Dealing with student loans can be overwhelming and confusing. And when things get complicated, you might want a professional to answer some of your most pressing student loan questions.
Can student loans actually be discharged in bankruptcy? What are your rights as a borrower? What are your options if you are facing default?
We got the low down from student loan expert, Jay Fleischman, a consumer protection lawyer working in the fields of student loan resolution, bankruptcy, credit reporting errors, and debt collection abuse. Fleischman writes at Consumer Help Central and also hosts the Student Loan Show podcast. He’s the real deal.
We chatted about his experience with student loans, how he got started in such a specific niche, and discussed important issues regarding student loans. Read more to get your top student loan questions answered.
What is your experience with student loans?
Though I didn’t graduate from college with student loans, law school left me with $40,000 in federal student loan debt.
How did you get started as a student loan lawyer?
As a lawyer practicing in the field of consumer bankruptcy, I was frustrated with what I saw as the limited options for borrowers to obtain relief from their student loans.
I was vaguely aware that there were various federal programs, but it was only after committing myself to learning about student loan resolution that I was able to understand the options available to borrowers.
With respect to private student loan resolution, my education started as a result of a client coming to me with questions about a lawsuit for a past due loan. She’d never heard of the entity suing her, so I did some digging and learned that the world of private student loans is far more complicated than I’d ever realized.
This enabled me to help develop various cutting edge ideas and practices to help borrowers level the playing field and gain relief that might not otherwise be possible.
You help student loan borrowers get their loans discharged. How does that work?
Student loan discharge can take many forms. For a few, that may include bankruptcy. For others, administrative discharge or a long-term plan for forgiveness of federal student loans may work best. Private student loan borrowers may have significant opportunities to settle their debts.
For example, private student loans aren’t bought and sold in the same ways as are credit cards. There’s no, “pennies on the dollar,” secondary market.

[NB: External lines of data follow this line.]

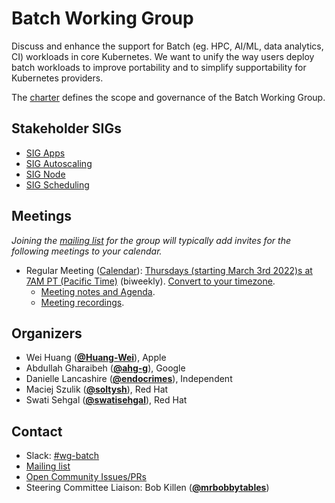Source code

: <!---
This is an autogenerated file!

Please do not edit this file directly, but instead make changes to the
sigs.yaml file in the project root.

To understand how this file is generated, see https://git.k8s.io/community/generator/README.md
--->
# Batch Working Group

Discuss and enhance the support for Batch (eg. HPC, AI/ML, data analytics, CI) workloads in core Kubernetes. We want to unify the way users deploy batch workloads to improve portability and to simplify supportability for Kubernetes providers.

The [charter](charter.md) defines the scope and governance of the Batch Working Group.

## Stakeholder SIGs
* [SIG Apps](/sig-apps)
* [SIG Autoscaling](/sig-autoscaling)
* [SIG Node](/sig-node)
* [SIG Scheduling](/sig-scheduling)

## Meetings
*Joining the [mailing list](https://groups.google.com/a/kubernetes.io/g/wg-batch) for the group will typically add invites for the following meetings to your calendar.*
* Regular Meeting ([Calendar](https://calendar.google.com/calendar/embed?src=8ulop9k0jfpuo0t7kp8d9ubtj4%40group.calendar.google.com)): [Thursdays (starting March 3rd 2022)s at 7AM PT (Pacific Time)](https://zoom.us/j/98329676612?pwd=c0N2bVV1aTh2VzltckdXSitaZXBKQT09) (biweekly). [Convert to your timezone](http://www.thetimezoneconverter.com/?t=7AM&tz=PT%20%28Pacific%20Time%29).
  * [Meeting notes and Agenda](https://docs.google.com/document/d/1XOeUN-K0aKmJJNq7H07r74n-mGgSFyiEDQ3ecwsGhec/edit).
  * [Meeting recordings](https://www.youtube.com/playlist?list=PL69nYSiGNLP1U1eU1NPyflIGmwzcXPsev).

## Organizers

* Wei Huang (**[@Huang-Wei](https://github.com/Huang-Wei)**), Apple
* Abdullah Gharaibeh (**[@ahg-g](https://github.com/ahg-g)**), Google
* Danielle Lancashire (**[@endocrimes](https://github.com/endocrimes)**), Independent
* Maciej Szulik (**[@soltysh](https://github.com/soltysh)**), Red Hat
* Swati Sehgal (**[@swatisehgal](https://github.com/swatisehgal)**), Red Hat

## Contact
- Slack: [#wg-batch](https://kubernetes.slack.com/messages/wg-batch)
- [Mailing list](https://groups.google.com/a/kubernetes.io/g/wg-batch)
- [Open Community Issues/PRs](https://github.com/kubernetes/community/labels/wg%2Fbatch)
- Steering Committee Liaison: Bob Killen (**[@mrbobbytables](https://github.com/mrbobbytables)**)
<!-- BEGIN CUSTOM CONTENT -->

<!-- END CUSTOM CONTENT -->
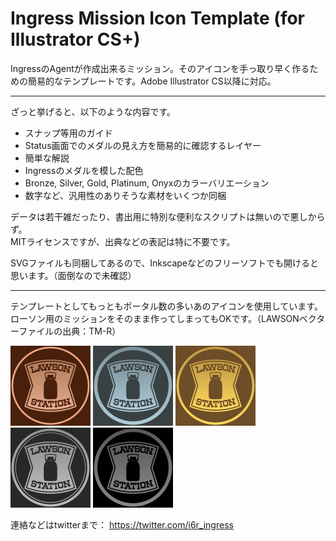 # Ingress Mission Icon Template (for Illustrator CS+)

IngressのAgentが作成出来るミッション。そのアイコンを手っ取り早く作るための簡易的なテンプレートです。Adobe Illustrator CS以降に対応。

----
ざっと挙げると、以下のような内容です。
  - スナップ等用のガイド
  - Status画面でのメダルの見え方を簡易的に確認するレイヤー
  - 簡単な解説
  - Ingressのメダルを模した配色
  - Bronze, Silver, Gold, Platinum, Onyxのカラーバリエーション
  - 数字など、汎用性のありそうな素材をいくつか同梱

データは若干雑だったり、書出用に特別な便利なスクリプトは無いので悪しからず。  
MITライセンスですが、出典などの表記は特に不要です。

SVGファイルも同梱してあるので、Inkscapeなどのフリーソフトでも開けると思います。（面倒なので未確認）

----
テンプレートとしてもっともポータル数の多いあのアイコンを使用しています。  
ローソン用のミッションをそのまま作ってしまってもOKです。（LAWSONベクターファイルの出典：TM-R）

![Bronze](https://raw.githubusercontent.com/i6r-ingress/Ingress-Mission-Icon-Template/master/jpg/Bronze.jpg)
![Silver](https://raw.githubusercontent.com/i6r-ingress/Ingress-Mission-Icon-Template/master/jpg/Silver.jpg)
![Gold](https://raw.githubusercontent.com/i6r-ingress/Ingress-Mission-Icon-Template/master/jpg/Gold.jpg)
![Platinum](https://raw.githubusercontent.com/i6r-ingress/Ingress-Mission-Icon-Template/master/jpg/Platinum.jpg)
![Onyx](https://raw.githubusercontent.com/i6r-ingress/Ingress-Mission-Icon-Template/master/jpg/Onyx.jpg)


連絡などはtwitterまで：
<https://twitter.com/i6r_ingress>
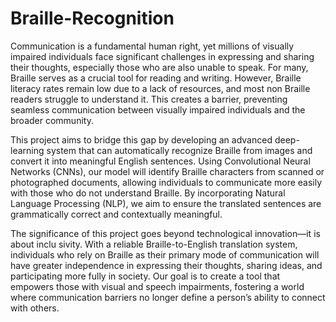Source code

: # Braille-Recognition

Communication is a fundamental human right, yet millions of visually impaired individuals
 face significant challenges in expressing and sharing their thoughts, especially those who
 are also unable to speak. For many, Braille serves as a crucial tool for reading and writing.
 However, Braille literacy rates remain low due to a lack of resources, and most non Braille
 readers struggle to understand it. This creates a barrier, preventing seamless communication
 between visually impaired individuals and the broader community.
 
 This project aims to bridge this gap by developing an advanced deep-learning system
 that can automatically recognize Braille from images and convert it into meaningful English
 sentences. Using Convolutional Neural Networks (CNNs), our model will identify Braille
 characters from scanned or photographed documents, allowing individuals to communicate
 more easily with those who do not understand Braille. By incorporating Natural Language
 Processing (NLP), we aim to ensure the translated sentences are grammatically correct and
 contextually meaningful.
 
 The significance of this project goes beyond technological innovation—it is about inclu
sivity. With a reliable Braille-to-English translation system, individuals who rely on Braille
 as their primary mode of communication will have greater independence in expressing their
 thoughts, sharing ideas, and participating more fully in society. Our goal is to create a
 tool that empowers those with visual and speech impairments, fostering a world where
 communication barriers no longer define a person’s ability to connect with others.
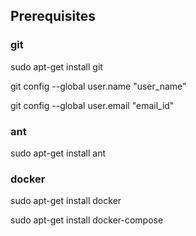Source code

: ## Prerequisites

### git

sudo apt-get install git

git config --global user.name "user_name"

git config --global user.email "email_id"


### ant

sudo apt-get install ant


### docker

sudo apt-get install docker

sudo apt-get install docker-compose




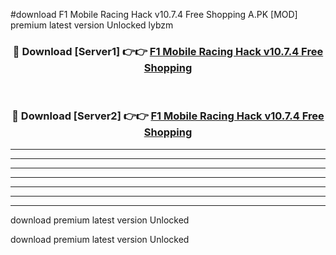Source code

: #download F1 Mobile Racing Hack v10.7.4 Free Shopping A.PK [MOD] premium latest version Unlocked lybzm 



<div align="center">
<h3>🔴 Download [Server1] 👉👉 <a href="https://download1apk.web.app/">F1 Mobile Racing Hack v10.7.4 Free Shopping</a></h3><br>

<h3>🔴 Download [Server2] 👉👉 <a href="https://download1apk.web.app/">F1 Mobile Racing Hack v10.7.4 Free Shopping</a></h3>
</div>





----------------------------------------------------------

----------------------------------------------------------

----------------------------------------------------------

----------------------------------------------------------

----------------------------------------------------------

----------------------------------------------------------

----------------------------------------------------------

download premium latest version Unlocked

download premium latest version Unlocked
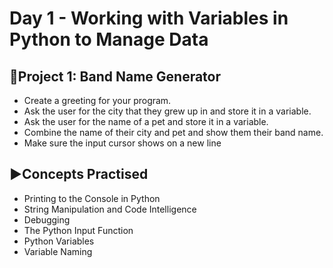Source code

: # Day 1 - Working with Variables in Python to Manage Data

## 🎸Project 1: Band Name Generator
- Create a greeting for your program.
- Ask the user for the city that they grew up in and store it in a variable.
- Ask the user for the name of a pet and store it in a variable.
- Combine the name of their city and pet and show them their band name.
- Make sure the input cursor shows on a new line

## ▶️Concepts Practised
- Printing to the Console in Python
- String Manipulation and Code Intelligence
- Debugging
- The Python Input Function
- Python Variables
- Variable Naming
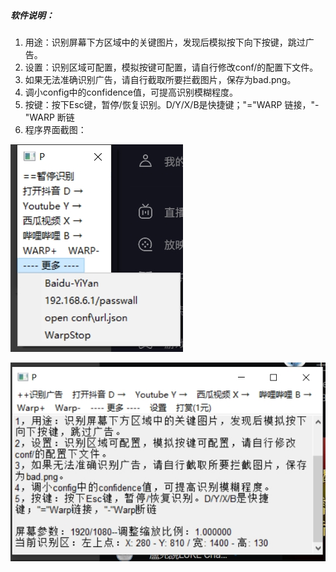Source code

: ##### 软件说明：

1. 用途：识别屏幕下方区域中的关键图片，发现后模拟按下向下按键，跳过广告。
2. 设置：识别区域可配置，模拟按键可配置，请自行修改conf/的配置下文件。
3. 如果无法准确识别广告，请自行截取所要拦截图片，保存为bad.png。
4. 调小config中的confidence值，可提高识别模糊程度。
5. 按键：按下Esc键，暂停/恢复识别。D/Y/X/B是快捷键；\"=\"WARP 链接，\"-\"WARP 断链
6. 程序界面截图：


![1](https://github.com/pangdifei/passad/blob/main/images/1.png?raw=true)

![2](https://github.com/pangdifei/passad/blob/main/images/2.png?raw=true)



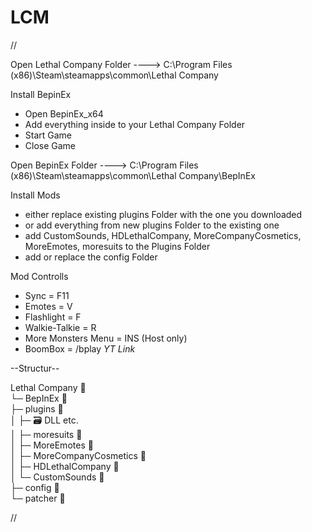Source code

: # LCM


//

Open Lethal Company Folder
---->  C:\Program Files (x86)\Steam\steamapps\common\Lethal Company

Install BepinEx
- Open BepinEx_x64
- Add everything inside to your Lethal Company Folder
- Start Game
- Close Game

Open BepinEx Folder
---->  C:\Program Files (x86)\Steam\steamapps\common\Lethal Company\BepInEx

Install Mods
- either replace existing plugins Folder with the one you downloaded
- or add everything from new plugins Folder to the existing one
- add CustomSounds, HDLethalCompany, MoreCompanyCosmetics, MoreEmotes, moresuits to the Plugins Folder
- add or replace the config Folder

Mod Controlls
- Sync = F11
- Emotes = V
- Flashlight = F
- Walkie-Talkie = R
- More Monsters Menu = INS (Host only)
- BoomBox = /bplay *YT Link*

--Structur--

Lethal Company 📁                                                                                                                                                                                                                                   
└─ BepInEx 📂                                                                                                                                                                                                                                       
   ├─ plugins 📂                                                                                                                                                                                                                                    
   │  ├─ 🗃️ DLL etc.                                                                                                                                                                                                                             
   │  ├─ moresuits 📂                                                                                                                                                                                                                              
   │  ├─ MoreEmotes 📂                                                                                                                                                                                                                             
   │  ├─ MoreCompanyCosmetics 📂                                                                                                                                                                                                                   
   │  ├─ HDLethalCompany 📂                                                                                                                                                                                                                         
   │  └─ CustomSounds 📂                                                                                                                                                                                                                            
   ├─ config 📂                                                                                                                                                                                                                                     
   └─ patcher 📂                                                                                                                                                                                                                                    


//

Rather, private student loans are securitized in the exact same way as mortgages, bundled with thousands of other loans and sold to investors. Those transactions are not only complex, but also rife with legal errors.
Those errors result in loans not being transferred properly, accounting issues, and more. The end result is that many private student loan borrowers may be able to settle their obligations for far less than they originally expected — though not in the same way as for credit card debts.
What are the biggest issues you see student loan borrowers facing and how can they combat those issues?
Student loan borrowers have two issues: the lack of information about their obligations when they sign on the dotted line, and the deliberate misinformation spread by scammers.
Colleges and universities bear a responsibility to educate their students, but so do parents and administrators at the high school level. Most high school students have no understanding of how debt works or what their obligations will look like after graduation.
They’ve got no context for deciding whether it’s a good idea to take out $50,000 in student loans for a degree that may or may not provide a positive return on their educational investment.
The government puts out information about student loans, but it’s difficult to understand and overwhelming.
We’ve got nine repayment options for federal student loans, including the new REPAYE program unrolling in December 2015, each with unique requirements and rules. For example, REPAYE looks like a great idea — 10 percent of your discretionary income paid to federal loans for 20 years, then a discharge of the unpaid balance — but the downsides aren’t promoted.
With no cap on payments and a mandatory inclusion of spousal income, except in very limited situations, many borrowers are going to see their payments rise under REPAYE rather than decrease.
After graduation, student loan borrowers are being pitched by companies that are hiding the truth about their options in an effort to get borrowers to spend thousands of dollars on needless services.
Lawmakers have taken actions to shut down a number of these companies, but without regulation and licensing there’s no way for borrowers to know which services are reputable.
Some of the misinformation may be coming from lawyers who haven’t taken the time to understand the interplay of student loans and bankruptcy. These lawyers aren’t intentionally misleading their clients, but have become conditioned over the years to believe that there’s no relief available for student loans in bankruptcy. If nothing else, using bankruptcy to temporarily restructure student loans may provide a benefit to struggling borrowers.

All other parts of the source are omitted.